Black nurse writing data in medical record while talking to mother with baby at doctor's office.

Auxiliaire de puériculture : un métier indispensable pour accompagner les premières années de l’enfant

L’auxiliaire de puériculture intervient dès les premiers jours de la vie de l’enfant. Son rôle consiste à assurer les soins quotidiens, le confort physique et moral, et à surveiller l’évolution globale de l’enfant. Elle travaille en étroite collaboration avec les puéricultrices, les sages-femmes et les éducateurs de jeunes enfants. En structure d’accueil comme la crèche, elle accompagne les tout-petits dans leur développement moteur, affectif et social.

Ce métier demande à la fois une rigueur professionnelle et un sens aigu de l’observation. Il s’agit de détecter tout signe de mal-être ou d’inconfort chez l’enfant, de signaler les anomalies, tout en veillant au bon déroulement des activités quotidiennes (repas, sieste, jeux, hygiène).

Quel est le parcours pour accéder au métier ?

La formation auxiliaire de puériculture peut être suivie dans un institut de formation agréé (IFAP) après réussite d’un concours ou via Parcoursup. Depuis 2021, les modalités d’entrée ont évolué : l’accès se fait désormais sur dossier et entretien. La formation dure 10 mois en alternance et comprend des cours théoriques ainsi que des stages pratiques dans différents établissements (crèches, maternités, hôpitaux).

Il est possible de financer sa formation via différents dispositifs (Pôle emploi, CPF, Région). Certaines personnes en reconversion professionnelle choisissent cette voie pour son aspect concret et humain.

Quelles sont les missions au quotidien ?

Baby (0-1 months) being examined by nurse

Selon sa structure d’exercice, les tâches de l’auxiliaire peuvent varier. En crèche, elle assure l’accueil des enfants, aide à l’habillage, prépare les repas, donne les biberons, surveille le sommeil et organise des activités d’éveil. À l’hôpital, elle travaille en maternité ou en néonatologie, prodiguant les premiers soins aux nouveau-nés sous la supervision d’une infirmière puéricultrice.

Elle joue également un rôle de relais entre les familles et l’équipe soignante. Son contact quotidien avec l’enfant lui permet d’identifier rapidement ses besoins et d’offrir un accompagnement adapté.

Quel est le salaire d’une auxiliaire dans le secteur de la petite enfance ?

Le salaire auxiliaire puériculture crèche dépend du lieu d’exercice (public ou privé), de l’ancienneté et des qualifications détenues. Dans le secteur public, une débutante perçoit environ 1 600 € net par mois. Avec l’expérience, la rémunération peut atteindre les 2 000 € nets. Des primes peuvent s’ajouter en fonction des horaires (travail de nuit ou le week-end).
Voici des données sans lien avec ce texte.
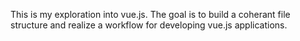 This is my exploration into vue.js. The goal is to build a coherant file structure and realize a workflow for developing vue.js applications.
Dans le privé ou en collectivité territoriale, la rémunération varie, mais reste globalement équivalente. Travailler dans une crèche associative, une halte-garderie ou une micro-crèche peut impliquer une plus grande polyvalence, sans réelle différence salariale significative.

Le concours d’entrée : comment s’y préparer efficacement ?

Le concours auxiliaire puériculture a été remplacé par une sélection sur dossier. Toutefois, les candidats doivent toujours se démarquer par leur motivation et leur compréhension du métier. Une préparation sérieuse reste indispensable. Il est recommandé de suivre une préparation à distance ou en présentiel, d’effectuer des stages d’observation et de s’entraîner aux questions fréquentes lors de l’entretien oral.

Avoir une première expérience dans la garde d’enfants ou le bénévolat en structure d’accueil peut être un avantage. Le jury cherche avant tout une personne empathique, organisée, capable de gérer le stress et d’évoluer dans un environnement dynamique.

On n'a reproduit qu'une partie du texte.